Exercise aim: Check each line of the records below and collect those holding "Science".

(Pictures paired with source code)
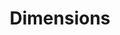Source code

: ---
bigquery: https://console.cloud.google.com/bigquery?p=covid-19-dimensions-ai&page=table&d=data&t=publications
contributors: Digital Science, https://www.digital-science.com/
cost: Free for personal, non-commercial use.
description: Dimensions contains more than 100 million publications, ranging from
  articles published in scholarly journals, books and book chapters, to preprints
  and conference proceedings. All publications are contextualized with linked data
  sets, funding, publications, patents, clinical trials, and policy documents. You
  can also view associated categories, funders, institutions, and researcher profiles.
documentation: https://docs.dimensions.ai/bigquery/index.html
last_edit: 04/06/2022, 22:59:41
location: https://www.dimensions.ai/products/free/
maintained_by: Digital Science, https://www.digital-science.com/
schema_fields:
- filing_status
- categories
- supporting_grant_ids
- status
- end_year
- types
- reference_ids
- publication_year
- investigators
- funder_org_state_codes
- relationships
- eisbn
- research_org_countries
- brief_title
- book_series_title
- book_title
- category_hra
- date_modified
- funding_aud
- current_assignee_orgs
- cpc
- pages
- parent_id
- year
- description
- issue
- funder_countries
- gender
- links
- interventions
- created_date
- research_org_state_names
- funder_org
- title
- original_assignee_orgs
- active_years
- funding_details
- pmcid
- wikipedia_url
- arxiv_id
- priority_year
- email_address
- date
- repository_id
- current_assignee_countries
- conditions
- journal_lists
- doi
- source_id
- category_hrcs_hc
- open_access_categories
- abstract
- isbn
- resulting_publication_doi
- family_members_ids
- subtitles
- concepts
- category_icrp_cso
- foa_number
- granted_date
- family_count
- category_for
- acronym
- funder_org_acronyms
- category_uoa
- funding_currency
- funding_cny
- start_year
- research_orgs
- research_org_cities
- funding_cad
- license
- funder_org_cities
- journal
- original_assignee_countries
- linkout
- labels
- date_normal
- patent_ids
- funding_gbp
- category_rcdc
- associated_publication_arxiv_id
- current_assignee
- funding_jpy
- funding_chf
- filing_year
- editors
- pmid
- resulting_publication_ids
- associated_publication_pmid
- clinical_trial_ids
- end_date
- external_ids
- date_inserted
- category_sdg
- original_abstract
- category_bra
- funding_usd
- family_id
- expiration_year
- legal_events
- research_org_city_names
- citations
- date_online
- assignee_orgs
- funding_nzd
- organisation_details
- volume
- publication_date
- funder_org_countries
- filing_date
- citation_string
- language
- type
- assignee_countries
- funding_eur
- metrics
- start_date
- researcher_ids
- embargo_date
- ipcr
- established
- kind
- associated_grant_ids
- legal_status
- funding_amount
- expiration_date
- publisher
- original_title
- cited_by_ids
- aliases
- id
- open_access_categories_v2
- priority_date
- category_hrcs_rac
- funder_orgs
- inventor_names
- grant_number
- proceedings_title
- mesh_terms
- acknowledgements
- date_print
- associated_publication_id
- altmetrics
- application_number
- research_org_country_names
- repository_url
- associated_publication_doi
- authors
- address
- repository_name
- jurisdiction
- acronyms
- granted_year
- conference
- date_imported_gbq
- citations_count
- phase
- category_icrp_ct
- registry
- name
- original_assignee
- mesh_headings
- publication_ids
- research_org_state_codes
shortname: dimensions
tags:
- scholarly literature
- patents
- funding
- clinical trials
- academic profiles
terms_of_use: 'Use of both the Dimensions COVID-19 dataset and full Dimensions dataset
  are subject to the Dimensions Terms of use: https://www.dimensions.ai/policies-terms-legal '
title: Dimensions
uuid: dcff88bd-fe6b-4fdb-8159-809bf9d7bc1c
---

--

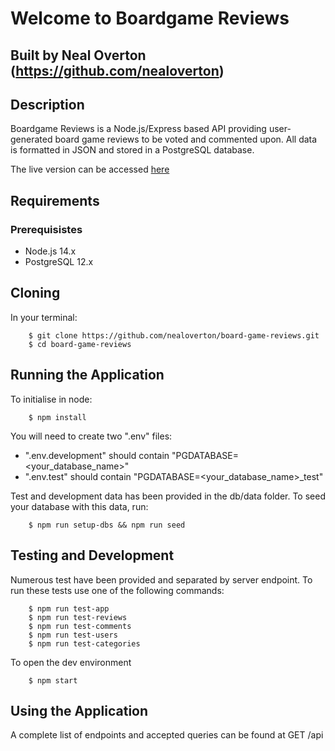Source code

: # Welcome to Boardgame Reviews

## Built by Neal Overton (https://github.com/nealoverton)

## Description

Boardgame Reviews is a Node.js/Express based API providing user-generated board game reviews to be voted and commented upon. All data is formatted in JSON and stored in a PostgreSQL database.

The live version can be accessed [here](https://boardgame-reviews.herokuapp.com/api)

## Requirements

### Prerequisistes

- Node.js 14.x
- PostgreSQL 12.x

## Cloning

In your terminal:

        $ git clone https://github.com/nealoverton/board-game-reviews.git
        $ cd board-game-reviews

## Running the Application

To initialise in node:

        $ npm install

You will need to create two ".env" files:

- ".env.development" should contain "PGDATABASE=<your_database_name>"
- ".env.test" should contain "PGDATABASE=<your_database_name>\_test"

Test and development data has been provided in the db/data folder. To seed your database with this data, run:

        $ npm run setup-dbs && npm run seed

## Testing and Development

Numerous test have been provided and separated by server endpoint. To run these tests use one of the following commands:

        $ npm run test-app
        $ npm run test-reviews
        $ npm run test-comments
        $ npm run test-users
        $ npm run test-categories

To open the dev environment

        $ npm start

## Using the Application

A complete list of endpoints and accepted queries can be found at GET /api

Exercise response:
contributors: Digital Science, https://www.digital-science.com/
maintained_by: Digital Science, https://www.digital-science.com/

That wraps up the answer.